Top of Data shown

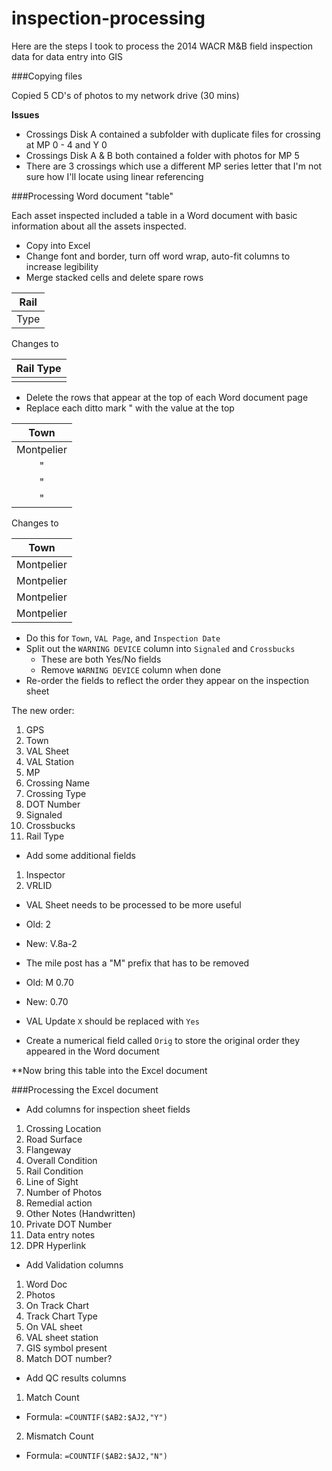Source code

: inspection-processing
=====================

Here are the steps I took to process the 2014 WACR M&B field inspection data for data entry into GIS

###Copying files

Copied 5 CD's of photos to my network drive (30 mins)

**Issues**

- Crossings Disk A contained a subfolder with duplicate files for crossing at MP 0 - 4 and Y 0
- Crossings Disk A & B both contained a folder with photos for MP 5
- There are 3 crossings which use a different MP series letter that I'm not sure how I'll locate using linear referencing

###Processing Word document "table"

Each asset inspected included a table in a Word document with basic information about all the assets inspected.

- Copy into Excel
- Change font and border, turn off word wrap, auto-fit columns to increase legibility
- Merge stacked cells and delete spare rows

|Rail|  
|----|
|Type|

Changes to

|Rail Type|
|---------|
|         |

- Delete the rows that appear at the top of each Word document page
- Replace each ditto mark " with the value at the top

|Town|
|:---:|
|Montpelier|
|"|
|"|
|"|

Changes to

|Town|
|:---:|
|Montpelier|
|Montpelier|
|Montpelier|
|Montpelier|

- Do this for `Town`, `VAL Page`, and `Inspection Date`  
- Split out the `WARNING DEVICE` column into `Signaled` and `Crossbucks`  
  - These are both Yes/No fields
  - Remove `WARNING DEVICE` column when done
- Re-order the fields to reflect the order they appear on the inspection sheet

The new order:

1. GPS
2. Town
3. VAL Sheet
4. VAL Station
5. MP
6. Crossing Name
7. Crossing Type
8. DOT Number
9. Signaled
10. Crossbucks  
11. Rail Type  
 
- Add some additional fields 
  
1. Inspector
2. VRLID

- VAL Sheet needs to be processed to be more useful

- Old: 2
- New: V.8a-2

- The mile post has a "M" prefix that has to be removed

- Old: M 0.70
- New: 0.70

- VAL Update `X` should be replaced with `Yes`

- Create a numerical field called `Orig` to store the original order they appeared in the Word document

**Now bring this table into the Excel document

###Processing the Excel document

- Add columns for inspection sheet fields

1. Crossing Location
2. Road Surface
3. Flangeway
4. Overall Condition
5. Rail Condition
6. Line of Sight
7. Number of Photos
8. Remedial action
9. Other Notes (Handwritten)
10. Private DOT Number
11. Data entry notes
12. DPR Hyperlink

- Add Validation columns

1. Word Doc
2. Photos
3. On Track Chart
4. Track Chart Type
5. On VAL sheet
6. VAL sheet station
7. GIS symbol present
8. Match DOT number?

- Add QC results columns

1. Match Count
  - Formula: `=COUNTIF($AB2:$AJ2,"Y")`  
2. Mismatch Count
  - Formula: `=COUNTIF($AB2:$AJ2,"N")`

Bottom of Data shown
Top of Data shown

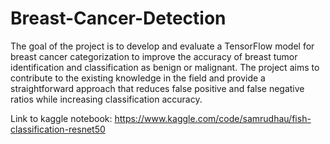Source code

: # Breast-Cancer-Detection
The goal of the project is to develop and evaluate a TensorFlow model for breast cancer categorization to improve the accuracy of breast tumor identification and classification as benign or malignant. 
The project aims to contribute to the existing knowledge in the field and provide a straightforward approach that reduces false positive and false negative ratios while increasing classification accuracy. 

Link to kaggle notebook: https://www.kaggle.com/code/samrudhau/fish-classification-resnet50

Bottom of Data shown

What you will do
Begin with the line that has "3. VAL Sheet" in the listing above and end after the line that has "into the Excel document"; output those lines exactly.

The completed task
3. VAL Sheet
4. VAL Station
5. MP
6. Crossing Name
7. Crossing Type
8. DOT Number
9. Signaled
10. Crossbucks  
11. Rail Type  
 
- Add some additional fields 
  
1. Inspector
2. VRLID

- VAL Sheet needs to be processed to be more useful

- Old: 2
- New: V.8a-2

- The mile post has a "M" prefix that has to be removed

- Old: M 0.70
- New: 0.70

- VAL Update `X` should be replaced with `Yes`

- Create a numerical field called `Orig` to store the original order they appeared in the Word document

**Now bring this table into the Excel document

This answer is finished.